***** EXTRACTED RECORDS *****

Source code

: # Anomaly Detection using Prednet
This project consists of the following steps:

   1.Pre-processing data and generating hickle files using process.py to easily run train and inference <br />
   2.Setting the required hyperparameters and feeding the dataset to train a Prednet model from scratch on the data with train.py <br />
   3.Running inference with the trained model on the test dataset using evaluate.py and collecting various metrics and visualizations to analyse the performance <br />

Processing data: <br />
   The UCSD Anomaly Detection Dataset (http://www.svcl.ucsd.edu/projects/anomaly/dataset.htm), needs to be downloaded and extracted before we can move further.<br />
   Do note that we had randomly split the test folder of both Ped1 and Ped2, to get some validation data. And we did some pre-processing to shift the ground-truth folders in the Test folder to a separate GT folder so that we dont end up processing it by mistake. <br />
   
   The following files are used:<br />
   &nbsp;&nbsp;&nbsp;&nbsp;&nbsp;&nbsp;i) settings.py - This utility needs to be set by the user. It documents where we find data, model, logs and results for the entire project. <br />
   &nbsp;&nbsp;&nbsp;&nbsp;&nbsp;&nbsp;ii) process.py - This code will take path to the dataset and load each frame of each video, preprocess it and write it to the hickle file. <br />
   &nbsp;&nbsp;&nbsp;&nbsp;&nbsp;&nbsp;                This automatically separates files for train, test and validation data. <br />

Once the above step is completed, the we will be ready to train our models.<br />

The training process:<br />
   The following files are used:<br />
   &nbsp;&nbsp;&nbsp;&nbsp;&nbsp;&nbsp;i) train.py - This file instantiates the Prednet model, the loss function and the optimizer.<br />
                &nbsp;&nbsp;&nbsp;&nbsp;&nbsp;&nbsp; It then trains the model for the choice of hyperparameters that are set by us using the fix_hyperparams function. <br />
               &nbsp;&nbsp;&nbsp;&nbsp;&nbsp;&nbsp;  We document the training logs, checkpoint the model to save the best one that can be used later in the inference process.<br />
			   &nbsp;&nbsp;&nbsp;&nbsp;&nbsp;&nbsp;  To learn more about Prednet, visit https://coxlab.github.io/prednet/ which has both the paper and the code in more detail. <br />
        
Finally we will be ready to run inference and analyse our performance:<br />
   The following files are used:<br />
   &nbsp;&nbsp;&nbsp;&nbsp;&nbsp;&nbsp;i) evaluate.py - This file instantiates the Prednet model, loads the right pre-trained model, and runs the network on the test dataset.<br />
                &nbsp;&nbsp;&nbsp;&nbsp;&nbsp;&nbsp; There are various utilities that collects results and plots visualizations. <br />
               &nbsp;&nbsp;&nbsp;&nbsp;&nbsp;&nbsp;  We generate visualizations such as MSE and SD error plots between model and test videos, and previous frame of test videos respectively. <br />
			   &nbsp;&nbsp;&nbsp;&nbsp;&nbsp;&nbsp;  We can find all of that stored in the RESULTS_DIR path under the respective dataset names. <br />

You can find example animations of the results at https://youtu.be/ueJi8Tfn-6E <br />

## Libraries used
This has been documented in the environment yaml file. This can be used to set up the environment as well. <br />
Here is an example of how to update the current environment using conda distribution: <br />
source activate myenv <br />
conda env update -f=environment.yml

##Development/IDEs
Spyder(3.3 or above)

*****

— PROBLEM TO WORK ON —
Check each line of the data above, and please copy the ones in which the string "hyperparameters" occurs.

— ANSWER AREA —
   2.Setting the required hyperparameters and feeding the dataset to train a Prednet model from scratch on the data with train.py <br />
                &nbsp;&nbsp;&nbsp;&nbsp;&nbsp;&nbsp; It then trains the model for the choice of hyperparameters that are set by us using the fix_hyperparams function. <br />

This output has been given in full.